The best type of filmmaking is that which seems so simple that you don't
realise you're watching something special until it sneaks up on
you. Anh Hùng opens his film with a roughly 30 minute sequence that
begins coyly and ultimately dazzles with the economy of its visual
storytelling. We're simply left to watch as Dodin and Eugénie prepare a
meal. The camera floats around them like an inquisitive bird as vegetables
are chopped, broth is stirred and meat is cooked. Barely a word is exchanged
between the pair. They've been doing this together for so long that words
are unnecessary. By watching how they move around each other, how they
glance at one another, we're left in no doubt that we're watching two people
who have been in love for a long time. In love with one another, and with
their craft (or art, as Dodin would no doubt argue). Dodin and Eugénie
are aided and observed by Pauline (Bonnie Chagneau-Ravoire), a
young girl whose precocious palate sees Dodin professionally adopt her as a
young apprentice. Pauline watches with the wonder of a child trying to
figure out how a magician makes his assistant disappear. Dodin's
housemaid, Violette (Galatéa Bellugi), helps out too, and she
seems to adore her work and the people she works for, her face gleaming with
the satisfaction of being a part of creating something special.
A cynical viewer might scoff at The Taste of Things and
dismiss it as a work of tone deaf bourgeois indulgence. It would be hard to argue against such an accusation,
given how it narrowly focusses on a small group of people living a life of
luxury in a time and place when 99% of the population were enduring a life
of misery. The subplot regarding Pauline's grooming as a future gourmet is
very charming until you think about how a child is working a full-time
job. Eugénie's belief that a woman's place is in the kitchen is jarring to our
modern sensibilities. But it's refreshing that a filmmaker has presented a
period of the past warts and all without feeling obliged to add commentary
from our more enlightened present. The characters of
The Taste of Things behave as they would have in the late
19th century. It's not easy to reconcile, but that's history.

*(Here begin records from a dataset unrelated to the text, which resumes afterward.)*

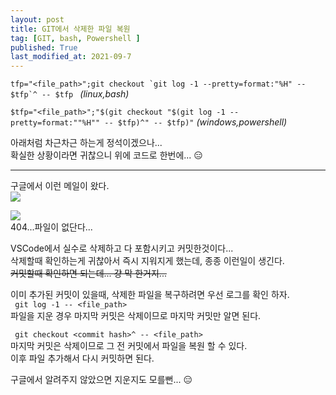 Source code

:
 ```yaml
---
layout: post
title: GIT에서 삭제한 파일 복원
tag: [GIT, bash, Powershell ]
published: True
last_modified_at: 2021-09-7
---
```




``tfp="<file_path>";git checkout `git log -1 --pretty=format:"%H" -- $tfp`^ -- $tfp `` _(linux,bash)_  

`$tfp="<file_path>";"$(git checkout "$(git log -1 --pretty=format:""%H"" -- $tfp)^" -- $tfp)"` _(windows,powershell)_  

아래처럼 차근차근 하는게 정석이겠으나...  
확실한 상황이라면 귀찮으니 위에 코드로 한번에... 😑  

----

구글에서 이런 메일이 왔다.  
![](../img/2021-03-17-GIT에서%20삭제된%20파일%20복원/2021-03-17-10-03-32.png)  
  
![](../img/2021-03-17-GIT에서%20삭제된%20파일%20복원/2021-03-17-10-04-59.png)  
404...파일이 없단다...   

VSCode에서 실수로 삭제하고 다 포함시키고 커밋한것이다...  
삭제할때 확인하는게 귀찮아서 즉시 지워지게 했는데, 종종 이런일이 생긴다.  
~~커밋할때 확인하면 되는데... 걍 막 한거지...~~  
  
이미 추가된 커밋이 있을때, 삭제한 파일을 복구하려면 우선 로그를 확인 하자.  
``` git log -1 -- <file_path>```  
파일을 지운 경우 마지막 커밋은 삭제이므로 마지막 커밋만 알면 된다.  

``` git checkout <commit hash>^ -- <file_path>```  
마지막 커밋은 삭제이므로 그 전 커밋에서 파일을 복원 할 수 있다.  
이후 파일 추가해서 다시 커밋하면 된다.  

구글에서 알려주지 않았으면 지운지도 모를뻔... 😑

Dodin and Eugénie are so charming that we can easily overlook how they're the sort
of people who might have faced the guillotine in an earlier era of French
history. Binoche and Magimel are former real-life lovers who have clearly
put their differences aside in that very mature French manner. This
offscreen relationship adds an extra layer to their onscreen dynamic. Here
are two friends and co-workers who failed as lovers playing friends and
co-workers wondering if they could succeed as husband and
wife. What's most distinctive about The Taste of Things is how
you don't really care as a viewer whether Eugénie accepts Dodin's proposal. Theirs is a love that doesn't require
fortifying by a ring.
Anh Hùng's film is also a rarity in cinema in how it explores the dynamic
that forms between co-workers. Most people spend as much of their waking
hours with their colleagues as with their own families, and yet few movies
indulge this truth. Watching a tired Dodin and Eugénie enjoying a glass of wine and good conversation after a hard day's
work, I was reminded of how many of the most meaningful conversations I've
had in my life have been with co-workers at the end of a shift. There's a
kinship you form with your co-workers in a way you never quite do with
your spouse or lover. "How was your day?" is a question you never have to
ask because you were a part of their day.
If there's an under-whelming course in the banquet that is
The Taste of Things it's perhaps the lack of conflict. There
are no ups and downs in Dodin and Eugénie's relationship, which makes the narrative feel a little flat in
parts. Think of
Phantom Thread
if Daniel Day Lewis's dressmaker wasn't a narcissist but simply an adoring
lover who delighted in creating dresses for his lover, and you'll have an
idea of the dynamic here. Following a certain plot development, the movie
loses its footing for much of its final act, only to resolve in yet
another brilliant sequence that creeps up on you, a final virtuosic dish
that will have you offering your compliments to the chef.
The Taste of Things is on MUBI UK now.